Collect each line of the records containing the string "needs".
--- GIVEN DATA Enclosed Below ---
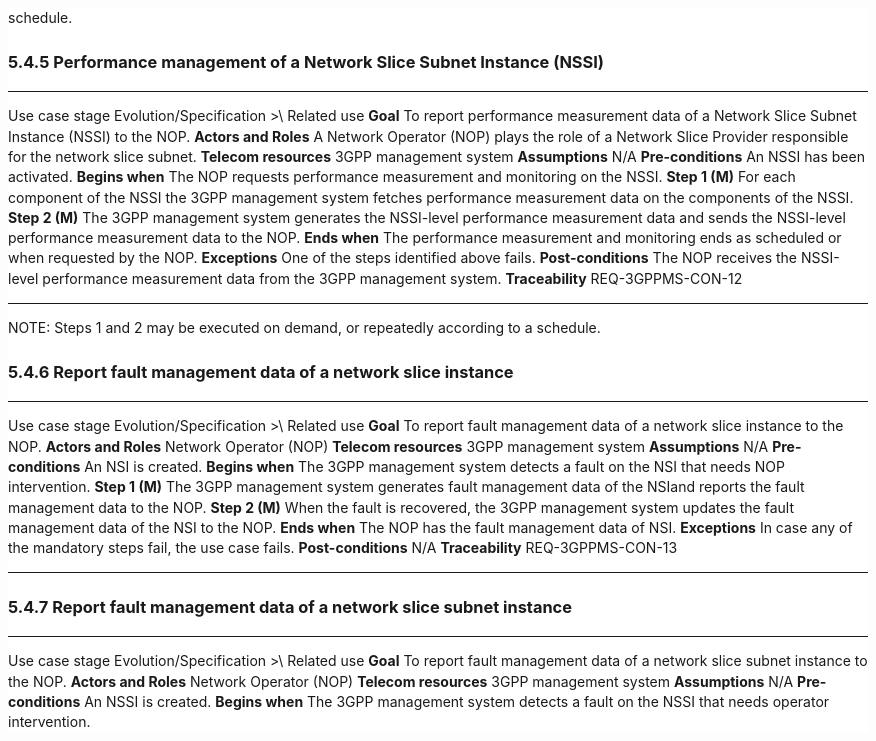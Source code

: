 schedule.
### 5.4.5 Performance management of a Network Slice Subnet Instance (NSSI)
* * *
Use case stage Evolution/Specification \>\ Related use
**Goal** To report performance measurement data of a Network Slice Subnet
Instance (NSSI) to the NOP.
**Actors and Roles** A Network Operator (NOP) plays the role of a Network
Slice Provider responsible for the network slice subnet.
**Telecom resources** 3GPP management system
**Assumptions** N/A
**Pre-conditions** An NSSI has been activated.
**Begins when** The NOP requests performance measurement and monitoring on the
NSSI.
**Step 1 (M)** For each component of the NSSI the 3GPP management system
fetches performance measurement data on the components of the NSSI.
**Step 2 (M)** The 3GPP management system generates the NSSI-level performance
measurement data and sends the NSSI-level performance measurement data to the
NOP.
**Ends when** The performance measurement and monitoring ends as scheduled or
when requested by the NOP.
**Exceptions** One of the steps identified above fails.
**Post-conditions** The NOP receives the NSSI-level performance measurement
data from the 3GPP management system.
**Traceability** REQ-3GPPMS-CON-12
* * *
NOTE: Steps 1 and 2 may be executed on demand, or repeatedly according to a
schedule.
### 5.4.6 Report fault management data of a network slice instance
* * *
Use case stage Evolution/Specification \>\ Related use
**Goal** To report fault management data of a network slice instance to the
NOP.
**Actors and Roles** Network Operator (NOP)
**Telecom resources** 3GPP management system
**Assumptions** N/A
**Pre-conditions** An NSI is created.
**Begins when** The 3GPP management system detects a fault on the NSI that
needs NOP intervention.
**Step 1 (M)** The 3GPP management system generates fault management data of
the NSIand reports the fault management data to the NOP.
**Step 2 (M)** When the fault is recovered, the 3GPP management system updates
the fault management data of the NSI to the NOP.
**Ends when** The NOP has the fault management data of NSI.
**Exceptions** In case any of the mandatory steps fail, the use case fails.
**Post-conditions** N/A
**Traceability** REQ-3GPPMS-CON-13
* * *
### 5.4.7 Report fault management data of a network slice subnet instance
* * *
Use case stage Evolution/Specification \>\ Related use
**Goal** To report fault management data of a network slice subnet instance to
the NOP.
**Actors and Roles** Network Operator (NOP)
**Telecom resources** 3GPP management system
**Assumptions** N/A
**Pre-conditions** An NSSI is created.
**Begins when** The 3GPP management system detects a fault on the NSSI that
needs operator intervention.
--- End of Enclosed GIVEN DATA ---
:: TASK SOLUTION ::
needs NOP intervention.
needs operator intervention.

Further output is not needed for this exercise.